**Problem to solve**
In the entries below, some lines contain "metadata"; work out how many and answer with the figure only.

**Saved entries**
((
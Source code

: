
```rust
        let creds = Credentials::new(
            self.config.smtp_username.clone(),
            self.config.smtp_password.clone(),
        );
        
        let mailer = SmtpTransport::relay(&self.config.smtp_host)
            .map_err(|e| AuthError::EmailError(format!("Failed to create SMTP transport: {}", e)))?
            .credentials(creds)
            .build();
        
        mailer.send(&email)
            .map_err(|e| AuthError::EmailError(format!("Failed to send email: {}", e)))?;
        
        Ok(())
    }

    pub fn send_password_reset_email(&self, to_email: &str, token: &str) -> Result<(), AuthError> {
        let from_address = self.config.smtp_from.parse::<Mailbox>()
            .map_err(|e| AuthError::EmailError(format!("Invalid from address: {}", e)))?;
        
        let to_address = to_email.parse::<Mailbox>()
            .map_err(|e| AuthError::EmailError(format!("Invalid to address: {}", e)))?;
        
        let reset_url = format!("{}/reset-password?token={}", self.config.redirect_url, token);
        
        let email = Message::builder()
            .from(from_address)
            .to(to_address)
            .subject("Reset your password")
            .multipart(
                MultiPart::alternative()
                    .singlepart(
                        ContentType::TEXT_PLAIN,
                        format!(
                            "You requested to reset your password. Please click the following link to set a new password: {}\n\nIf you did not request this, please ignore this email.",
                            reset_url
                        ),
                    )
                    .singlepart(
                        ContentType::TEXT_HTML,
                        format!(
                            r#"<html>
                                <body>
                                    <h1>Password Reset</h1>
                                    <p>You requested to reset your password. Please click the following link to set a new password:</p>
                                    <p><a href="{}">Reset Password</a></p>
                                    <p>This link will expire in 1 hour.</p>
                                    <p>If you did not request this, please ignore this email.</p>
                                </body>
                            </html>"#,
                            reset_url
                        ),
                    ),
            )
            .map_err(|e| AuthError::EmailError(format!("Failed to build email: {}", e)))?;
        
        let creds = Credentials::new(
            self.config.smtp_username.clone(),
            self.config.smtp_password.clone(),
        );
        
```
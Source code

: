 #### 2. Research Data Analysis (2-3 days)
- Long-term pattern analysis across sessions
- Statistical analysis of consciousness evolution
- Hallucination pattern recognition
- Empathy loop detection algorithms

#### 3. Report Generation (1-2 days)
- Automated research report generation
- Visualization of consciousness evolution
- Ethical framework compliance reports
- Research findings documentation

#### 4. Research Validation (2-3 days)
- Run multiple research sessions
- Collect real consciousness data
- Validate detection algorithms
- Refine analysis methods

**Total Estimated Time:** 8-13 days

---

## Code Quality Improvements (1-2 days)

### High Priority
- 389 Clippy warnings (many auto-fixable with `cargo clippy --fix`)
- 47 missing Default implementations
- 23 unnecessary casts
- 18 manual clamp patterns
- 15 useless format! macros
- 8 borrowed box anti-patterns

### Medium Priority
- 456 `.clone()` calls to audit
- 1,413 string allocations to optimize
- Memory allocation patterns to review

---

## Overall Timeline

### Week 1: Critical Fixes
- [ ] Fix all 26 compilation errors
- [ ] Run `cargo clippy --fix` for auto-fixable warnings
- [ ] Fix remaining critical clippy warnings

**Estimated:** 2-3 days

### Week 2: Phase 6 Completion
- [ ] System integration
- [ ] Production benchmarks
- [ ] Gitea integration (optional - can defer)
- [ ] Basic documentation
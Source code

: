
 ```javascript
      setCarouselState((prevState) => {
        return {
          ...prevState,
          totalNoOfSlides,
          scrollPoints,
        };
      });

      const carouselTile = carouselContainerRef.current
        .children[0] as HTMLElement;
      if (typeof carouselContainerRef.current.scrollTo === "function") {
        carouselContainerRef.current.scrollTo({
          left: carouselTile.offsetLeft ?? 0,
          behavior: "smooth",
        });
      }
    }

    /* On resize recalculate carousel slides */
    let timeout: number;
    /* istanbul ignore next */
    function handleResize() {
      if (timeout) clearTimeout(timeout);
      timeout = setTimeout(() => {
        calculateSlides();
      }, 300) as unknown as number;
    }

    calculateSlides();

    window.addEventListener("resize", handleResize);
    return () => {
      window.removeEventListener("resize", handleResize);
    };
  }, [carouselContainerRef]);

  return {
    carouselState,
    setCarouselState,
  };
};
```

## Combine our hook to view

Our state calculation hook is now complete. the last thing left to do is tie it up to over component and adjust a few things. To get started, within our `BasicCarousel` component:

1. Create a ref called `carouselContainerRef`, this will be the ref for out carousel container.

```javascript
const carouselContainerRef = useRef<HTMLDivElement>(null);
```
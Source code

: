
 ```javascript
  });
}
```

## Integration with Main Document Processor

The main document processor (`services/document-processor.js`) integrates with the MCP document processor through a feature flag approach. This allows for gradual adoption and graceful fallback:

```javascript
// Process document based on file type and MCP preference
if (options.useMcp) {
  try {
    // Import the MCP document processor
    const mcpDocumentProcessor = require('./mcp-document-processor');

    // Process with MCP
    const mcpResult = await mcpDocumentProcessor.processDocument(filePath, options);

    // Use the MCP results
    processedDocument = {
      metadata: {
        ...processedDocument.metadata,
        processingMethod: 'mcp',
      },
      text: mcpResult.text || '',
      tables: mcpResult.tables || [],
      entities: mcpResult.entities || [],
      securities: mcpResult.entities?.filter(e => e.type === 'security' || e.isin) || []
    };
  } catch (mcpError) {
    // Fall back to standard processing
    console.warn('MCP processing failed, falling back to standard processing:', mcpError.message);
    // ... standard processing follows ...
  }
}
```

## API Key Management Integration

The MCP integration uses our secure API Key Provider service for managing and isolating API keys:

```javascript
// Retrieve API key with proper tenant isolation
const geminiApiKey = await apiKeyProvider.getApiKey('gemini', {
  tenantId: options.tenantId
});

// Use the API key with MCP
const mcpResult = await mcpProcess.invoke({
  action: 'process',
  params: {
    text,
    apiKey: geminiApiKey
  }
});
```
))
**Task solution**
2